The company’s cooperation has provided prosecutors with a second line of access to communications about the effort to protect Trump’s secrets involving women during the campaign, on top of the information provided by Cohen.

Though several people familiar with American Media’s operations have said that the company keeps a strict records policy that ensures emails are deleted regularly, it is not clear that the same held for encrypted communications or recordings. Dylan Howard, the company’s chief content officer, who is also said to be cooperating, was known to have a recording device in his office, according to people familiar with his operations. American Media would not comment.

In court documents filed Tuesday, federal prosecutors cited “encrypted” communications among ecker, Howard and Cohen regarding the payoff to Stephanie Clifford, the pornographic film actress known as Stormy Daniels, who claimed to have had a brief affair with Trump.

Among the records prosecutors subpoenaed in spring were communications between Pecker and Howard. According to the court documents made public this week, Pecker and Howard had been in touch with Cohen about both Karen McDougal, a former Playboy model who said she had a 10-month affair with Trump that began in 2006, and Clifford.

In June 2016, when McDougal approached American Media, whose tabloids include The National Enquirer, about selling her story, both Pecker and Howard provided Cohen a heads-up, prosecutors said.

American Media purchased the rights to McDougal’s story for $150,000 in August 2016 as part of a deal designed specifically to suppress information of the affair, according to Cohen. As the presidential election neared, Cohen sought to buy those rights from American Media executives, prosecutors revealed, though the transaction was never completed.

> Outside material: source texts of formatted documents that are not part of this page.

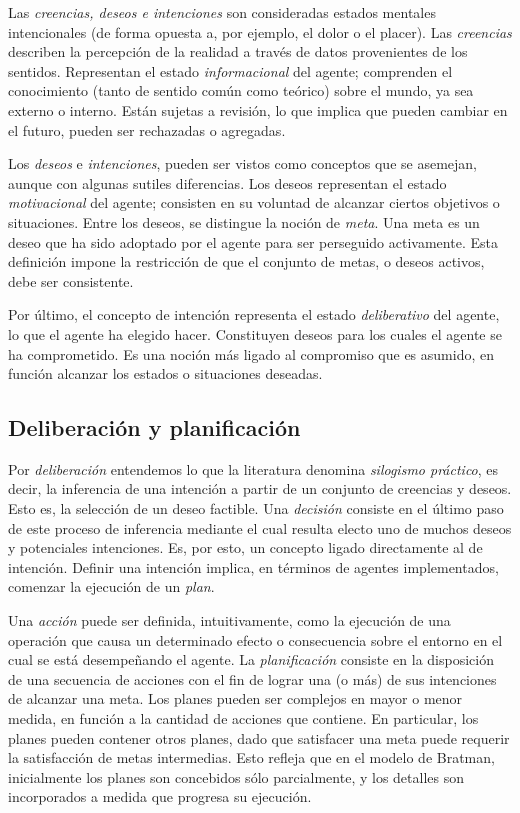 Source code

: Las \textit{creencias, deseos e intenciones} son consideradas estados
mentales  intencionales (de forma opuesta a, por ejemplo, el dolor o
el placer).
Las \textit{creencias}  describen la percepción de la realidad a
través de datos provenientes de  los sentidos.
Representan el estado \textit{informacional} del agente; comprenden el
conocimiento (tanto de sentido común como teórico) sobre el mundo, ya
sea  externo o interno.
Están sujetas a revisión, lo que implica que pueden  cambiar en el
futuro, pueden ser rechazadas o agregadas.


Los \textit{deseos} e \textit{intenciones}, pueden ser vistos como
conceptos que  se asemejan, aunque con algunas sutiles diferencias.
Los deseos representan el  estado \textit{motivacional} del agente;
consisten en su voluntad de alcanzar  ciertos objetivos o situaciones.
Entre los deseos, se distingue la noción de  \textit{meta}.
Una meta es un deseo que ha sido adoptado por el agente para  ser
perseguido activamente.
Esta definición impone la restricción de que el  conjunto de metas, o
deseos activos, debe ser consistente.


Por último, el concepto de intención representa el estado
\textit{deliberativo} del agente, lo que el agente ha elegido hacer.
Constituyen deseos para los cuales el agente se ha comprometido.
Es una noción más ligado al compromiso que es  asumido, en función
alcanzar los estados o situaciones deseadas.


\subsection{Deliberación y planificación}
\label{sec:deliberacion_planificacion}


Por \textit{deliberación} entendemos lo que la literatura denomina
\textit{silogismo práctico}, es decir, la inferencia de una intención
a partir de un conjunto de creencias y deseos.
Esto es, la selección de un deseo factible.
Una \textit{decisión}  consiste en el último paso de este proceso de
inferencia mediante el cual  resulta electo uno de muchos deseos y
potenciales intenciones.
Es, por esto, un concepto ligado directamente al de intención.
Definir una intención implica, en  términos de agentes implementados,
comenzar la ejecución de un \textit{plan}.


Una \textit{acción} puede ser definida, intuitivamente, como la
ejecución de una operación que causa un determinado efecto o
consecuencia sobre el entorno en el cual se está desempeñando el
agente.
La \textit{planificación} consiste  en la disposición de una secuencia
de acciones con el fin de lograr una (o más) de sus intenciones de
alcanzar una meta.
Los planes pueden ser complejos en mayor o menor medida, en función a
la cantidad de acciones que contiene.
En  particular, los planes pueden contener otros planes, dado que
satisfacer una meta puede requerir la satisfacción de metas
intermedias.
Esto refleja que en  el modelo de Bratman, inicialmente los planes son
concebidos sólo parcialmente,  y los detalles son incorporados a
medida que progresa su ejecución. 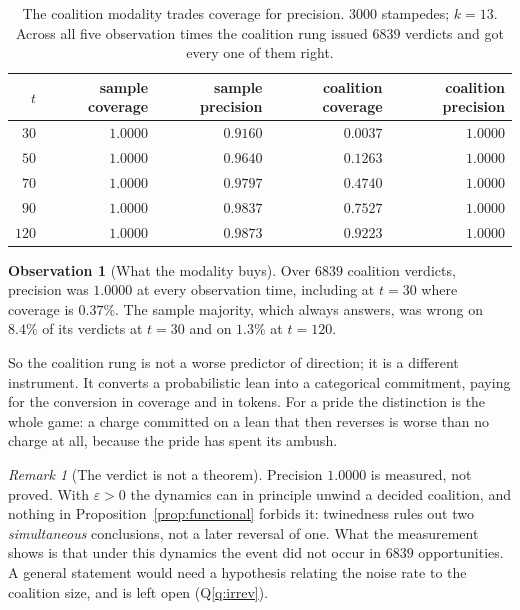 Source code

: \documentclass[11pt,a4paper]{article}
\theoremstyle{plain}
\theoremstyle{definition}
\newtheorem{observation}[theorem]{Observation}
\theoremstyle{remark}
\newtheorem{remark}[theorem]{Remark}
\begin{document}
\begin{table}[t]
\centering
\begin{tabular}{@{}rrrrr@{}}
\toprule
$t$ & sample coverage & sample precision & coalition coverage & coalition precision\\
\midrule
$30$  & $1.0000$ & $0.9160$ & $0.0037$ & $1.0000$\\
$50$  & $1.0000$ & $0.9640$ & $0.1263$ & $1.0000$\\
$70$  & $1.0000$ & $0.9797$ & $0.4740$ & $1.0000$\\
$90$  & $1.0000$ & $0.9837$ & $0.7527$ & $1.0000$\\
$120$ & $1.0000$ & $0.9873$ & $0.9223$ & $1.0000$\\
\bottomrule
\end{tabular}
\caption{The coalition modality trades coverage for precision. $3000$
stampedes; $k = 13$. Across all five observation times the coalition rung
issued $6839$ verdicts and got every one of them right.}
\label{tab:lean}
\end{table}

\begin{observation}[What the modality buys]\label{obs:irrev}
Over $6839$ coalition verdicts, precision was $1.0000$ at every observation
time, including at $t = 30$ where coverage is $0.37\%$. The sample majority,
which always answers, was wrong on $8.4\%$ of its verdicts at $t=30$ and on
$1.3\%$ at $t = 120$.
\end{observation}

So the coalition rung is not a worse predictor of direction; it is a different
instrument. It converts a probabilistic lean into a categorical commitment,
paying for the conversion in coverage and in tokens. For a pride the
distinction is the whole game: a charge committed on a lean that then reverses
is worse than no charge at all, because the pride has spent its ambush.

\begin{remark}[The verdict is not a theorem]
Precision $1.0000$ is measured, not proved. With $\varepsilon > 0$ the dynamics
can in principle unwind a decided coalition, and nothing in
Proposition~\ref{prop:functional} forbids it: twinedness rules out two
\emph{simultaneous} conclusions, not a later reversal of one. What the
measurement shows is that under this dynamics the event did not occur in $6839$
opportunities. A general statement would need a hypothesis relating the noise
rate to the coalition size, and is left open (Q\ref{q:irrev}).
\end{remark}
\end{document}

While Cohen went on to negotiate directly for Clifford’s silence about Trump, she, too, had initially considered selling her story to the media. Upon learning that, American Media alerted Cohen and then helped him arrange his own deal to pay Clifford $130,000 for her silence in the final days of the 2016 campaign.

Pecker and Howard did not respond to requests for comment.

Depending on how far the immunity agreement goes, it gives American Media some breathing room in an investigation that has posed a serious legal threat to the company, which filed for bankruptcy in 2010. This year, the company notably expanded its portfolio, buying up more than a dozen titles that included In Touch and Life & Style magazines.

In bringing their charges against Cohen this week, prosecutors defined American Media’s payment to McDougal as an illegal, coordinated campaign expenditure. Election law prohibits corporations from spending money to influence elections in conjunction with candidates or their representatives.

“He reminded us,” Robert S. Khuzami, deputy U.S. attorney for the Southern District of New York, said of Cohen when he announced the charges in Manhattan this week, “that it is illegal for corporations to make contributions to candidates.”